##### Extracted material

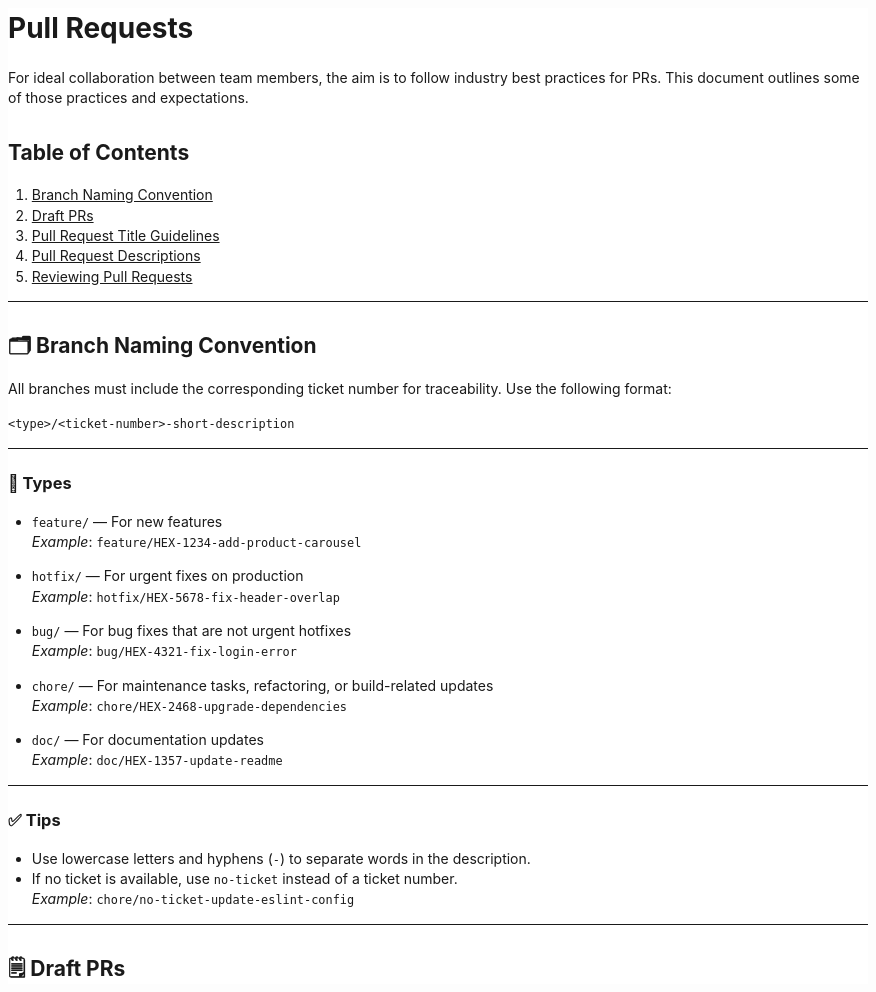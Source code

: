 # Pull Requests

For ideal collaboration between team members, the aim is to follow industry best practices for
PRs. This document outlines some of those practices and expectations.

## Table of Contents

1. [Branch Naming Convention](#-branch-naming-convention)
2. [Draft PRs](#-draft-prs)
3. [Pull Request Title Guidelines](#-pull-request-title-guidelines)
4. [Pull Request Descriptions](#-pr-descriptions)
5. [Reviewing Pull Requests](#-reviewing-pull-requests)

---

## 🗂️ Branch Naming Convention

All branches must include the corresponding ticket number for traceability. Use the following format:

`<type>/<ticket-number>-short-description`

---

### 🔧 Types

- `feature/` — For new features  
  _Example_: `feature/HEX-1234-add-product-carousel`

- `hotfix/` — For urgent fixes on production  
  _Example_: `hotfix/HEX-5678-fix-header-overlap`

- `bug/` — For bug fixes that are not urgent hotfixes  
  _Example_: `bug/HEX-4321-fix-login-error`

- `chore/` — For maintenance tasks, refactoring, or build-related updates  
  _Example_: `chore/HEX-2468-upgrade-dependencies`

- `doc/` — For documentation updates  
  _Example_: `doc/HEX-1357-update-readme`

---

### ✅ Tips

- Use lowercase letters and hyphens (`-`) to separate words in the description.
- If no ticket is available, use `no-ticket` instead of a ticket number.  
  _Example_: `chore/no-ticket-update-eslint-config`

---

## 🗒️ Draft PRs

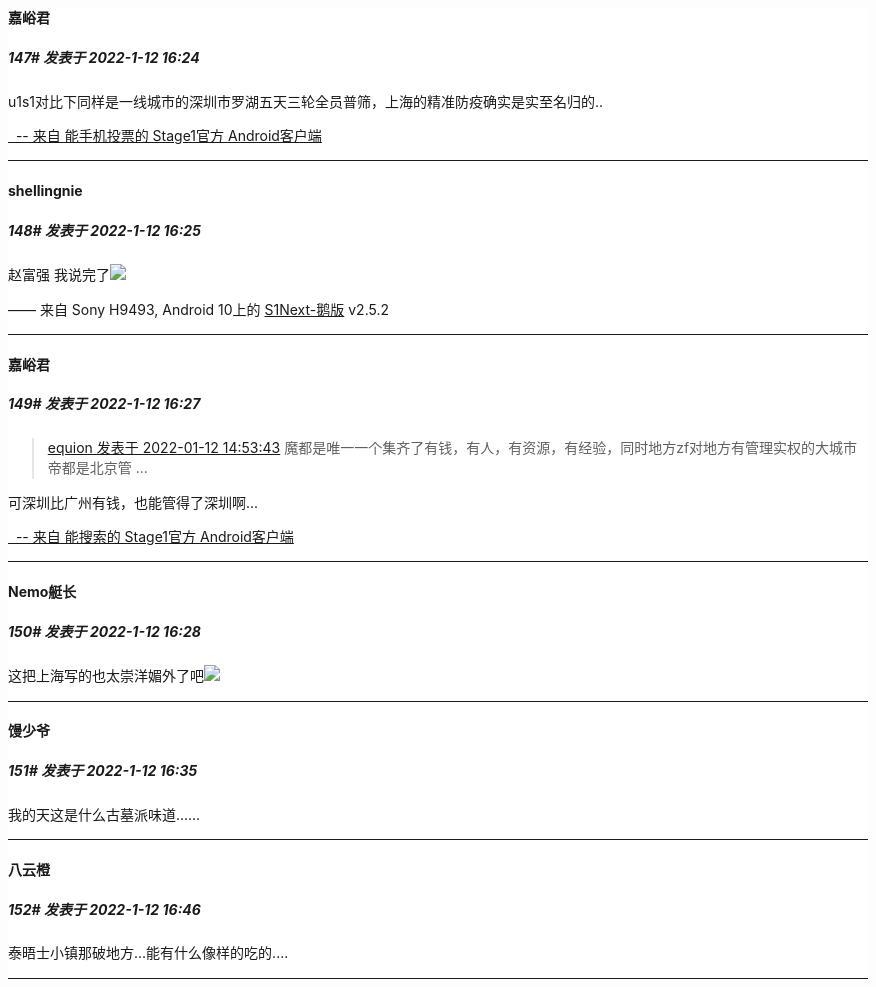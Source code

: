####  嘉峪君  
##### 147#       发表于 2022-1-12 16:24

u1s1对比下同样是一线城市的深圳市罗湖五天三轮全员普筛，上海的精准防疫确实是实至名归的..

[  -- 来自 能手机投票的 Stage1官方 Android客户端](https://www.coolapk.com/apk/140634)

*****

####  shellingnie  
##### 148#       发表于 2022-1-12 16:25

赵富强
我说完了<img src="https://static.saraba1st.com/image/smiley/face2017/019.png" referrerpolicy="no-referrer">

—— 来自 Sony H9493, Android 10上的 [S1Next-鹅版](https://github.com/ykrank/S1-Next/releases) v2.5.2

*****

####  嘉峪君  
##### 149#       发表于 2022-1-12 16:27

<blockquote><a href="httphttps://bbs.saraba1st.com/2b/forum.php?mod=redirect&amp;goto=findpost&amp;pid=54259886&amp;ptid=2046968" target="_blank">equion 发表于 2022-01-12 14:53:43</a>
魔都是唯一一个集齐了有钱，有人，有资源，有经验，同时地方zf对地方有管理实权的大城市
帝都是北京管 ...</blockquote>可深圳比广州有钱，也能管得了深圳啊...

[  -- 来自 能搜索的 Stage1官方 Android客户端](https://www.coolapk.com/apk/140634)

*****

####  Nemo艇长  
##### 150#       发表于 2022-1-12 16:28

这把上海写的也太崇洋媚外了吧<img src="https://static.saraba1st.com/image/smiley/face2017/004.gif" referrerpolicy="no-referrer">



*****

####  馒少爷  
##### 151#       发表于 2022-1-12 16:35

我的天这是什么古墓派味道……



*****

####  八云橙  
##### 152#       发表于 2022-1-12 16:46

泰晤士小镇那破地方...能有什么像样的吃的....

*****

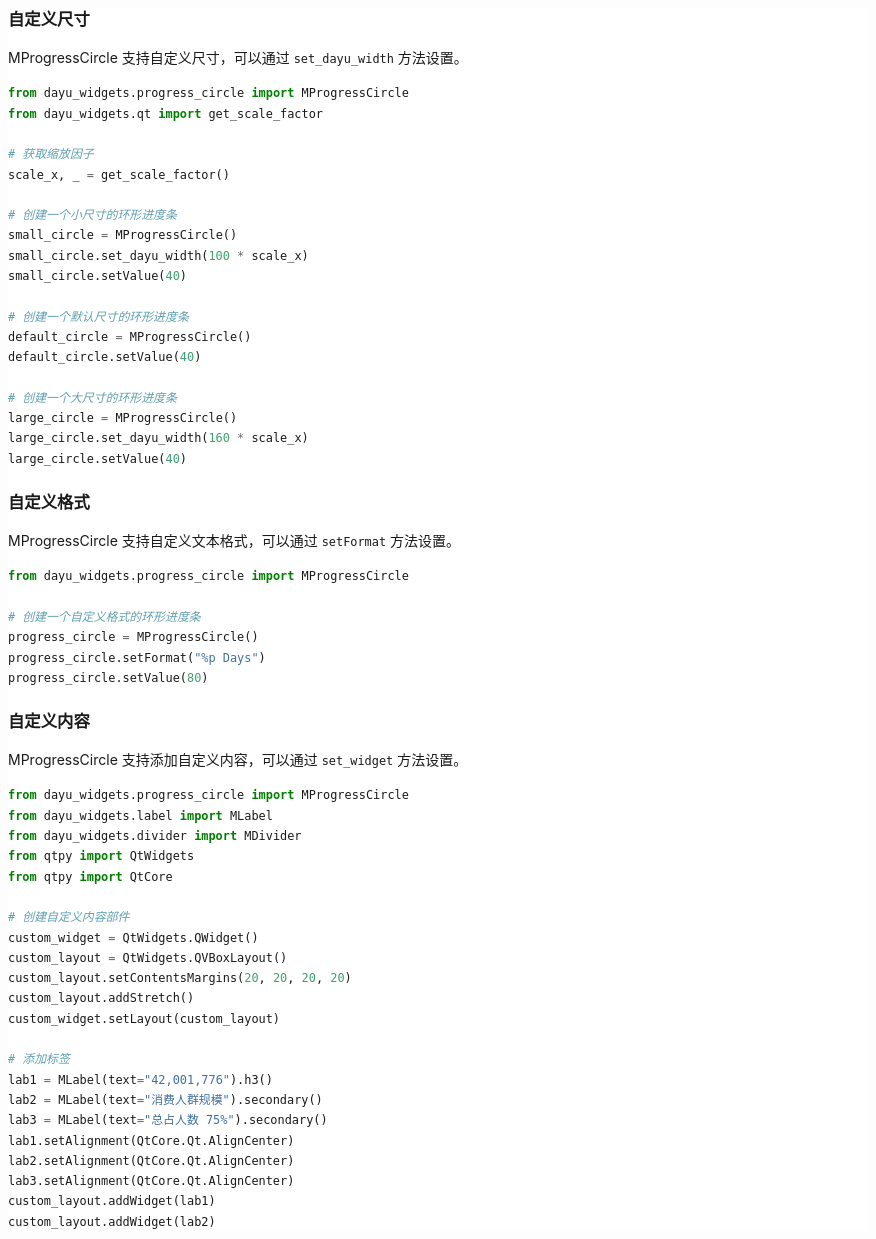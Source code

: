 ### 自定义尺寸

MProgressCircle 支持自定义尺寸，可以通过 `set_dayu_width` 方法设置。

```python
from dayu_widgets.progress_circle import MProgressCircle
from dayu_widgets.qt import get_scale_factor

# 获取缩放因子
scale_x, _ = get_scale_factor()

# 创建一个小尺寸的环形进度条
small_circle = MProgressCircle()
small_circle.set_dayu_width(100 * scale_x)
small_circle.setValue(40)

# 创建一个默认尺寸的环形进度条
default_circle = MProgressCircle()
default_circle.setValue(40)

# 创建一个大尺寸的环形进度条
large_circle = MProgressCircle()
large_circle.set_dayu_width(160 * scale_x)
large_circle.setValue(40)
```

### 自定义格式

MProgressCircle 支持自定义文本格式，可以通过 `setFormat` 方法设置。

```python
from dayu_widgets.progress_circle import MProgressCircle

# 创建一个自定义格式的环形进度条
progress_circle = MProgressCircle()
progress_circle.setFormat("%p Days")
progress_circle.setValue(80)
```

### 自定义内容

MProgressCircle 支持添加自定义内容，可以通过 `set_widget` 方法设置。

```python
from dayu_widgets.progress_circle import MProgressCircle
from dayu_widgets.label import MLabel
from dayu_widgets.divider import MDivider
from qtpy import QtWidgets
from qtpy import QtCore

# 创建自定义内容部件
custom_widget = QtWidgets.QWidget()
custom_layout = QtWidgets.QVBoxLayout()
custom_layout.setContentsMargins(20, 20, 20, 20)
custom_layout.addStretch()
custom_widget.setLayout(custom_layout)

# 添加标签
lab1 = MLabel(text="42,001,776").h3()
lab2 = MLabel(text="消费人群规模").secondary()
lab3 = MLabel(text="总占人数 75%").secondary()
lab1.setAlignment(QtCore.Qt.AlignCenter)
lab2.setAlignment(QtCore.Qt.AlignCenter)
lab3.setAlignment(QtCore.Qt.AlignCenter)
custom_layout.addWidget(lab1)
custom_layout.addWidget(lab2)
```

##########
##### Extracted material

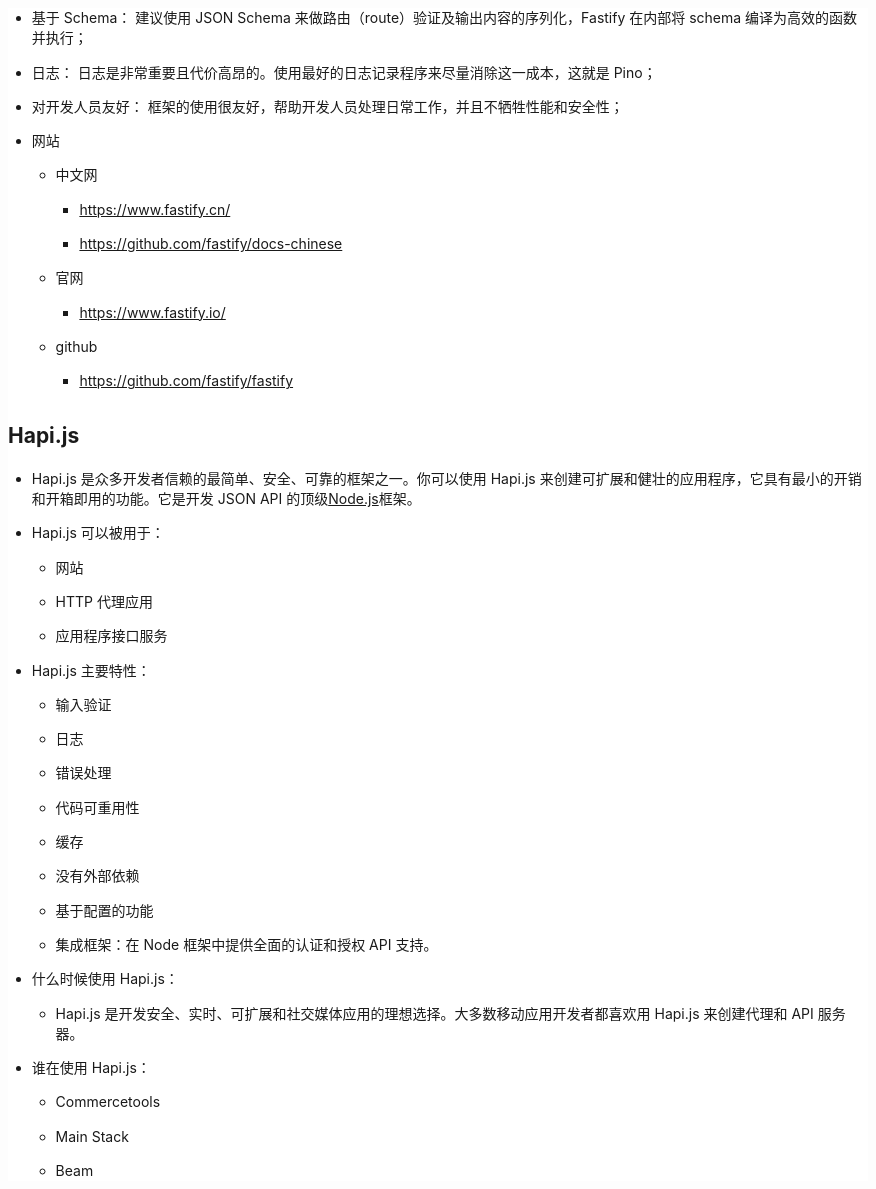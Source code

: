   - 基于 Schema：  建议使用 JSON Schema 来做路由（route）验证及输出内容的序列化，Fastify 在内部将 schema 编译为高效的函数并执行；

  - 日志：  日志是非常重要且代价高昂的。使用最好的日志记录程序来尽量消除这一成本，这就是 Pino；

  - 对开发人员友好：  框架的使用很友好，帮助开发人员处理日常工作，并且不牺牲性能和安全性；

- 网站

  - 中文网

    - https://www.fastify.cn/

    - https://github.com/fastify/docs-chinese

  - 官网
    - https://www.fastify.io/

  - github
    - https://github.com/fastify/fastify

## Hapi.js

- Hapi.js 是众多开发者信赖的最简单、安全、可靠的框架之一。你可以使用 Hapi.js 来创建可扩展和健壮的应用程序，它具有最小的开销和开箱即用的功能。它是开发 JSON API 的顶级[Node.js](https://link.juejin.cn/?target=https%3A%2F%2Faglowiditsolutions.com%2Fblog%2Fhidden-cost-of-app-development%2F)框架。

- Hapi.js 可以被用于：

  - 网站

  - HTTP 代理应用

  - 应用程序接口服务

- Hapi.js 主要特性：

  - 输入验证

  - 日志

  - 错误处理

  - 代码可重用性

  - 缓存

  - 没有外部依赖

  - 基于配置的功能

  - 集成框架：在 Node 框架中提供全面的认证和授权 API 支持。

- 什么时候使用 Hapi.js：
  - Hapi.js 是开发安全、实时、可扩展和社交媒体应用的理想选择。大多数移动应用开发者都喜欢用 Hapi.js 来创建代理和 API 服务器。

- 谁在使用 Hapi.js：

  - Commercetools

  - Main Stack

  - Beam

##########

Instructions for the task »
Single out each line of the records above with the string "JSON" in it, and copy it.

Answer to this exercise »
:   - 基于 Schema：  建议使用 JSON Schema 来做路由（route）验证及输出内容的序列化，Fastify 在内部将 schema 编译为高效的函数并执行；
- Hapi.js 是众多开发者信赖的最简单、安全、可靠的框架之一。你可以使用 Hapi.js 来创建可扩展和健壮的应用程序，它具有最小的开销和开箱即用的功能。它是开发 JSON API 的顶级[Node.js](https://link.juejin.cn/?target=https%3A%2F%2Faglowiditsolutions.com%2Fblog%2Fhidden-cost-of-app-development%2F)框架。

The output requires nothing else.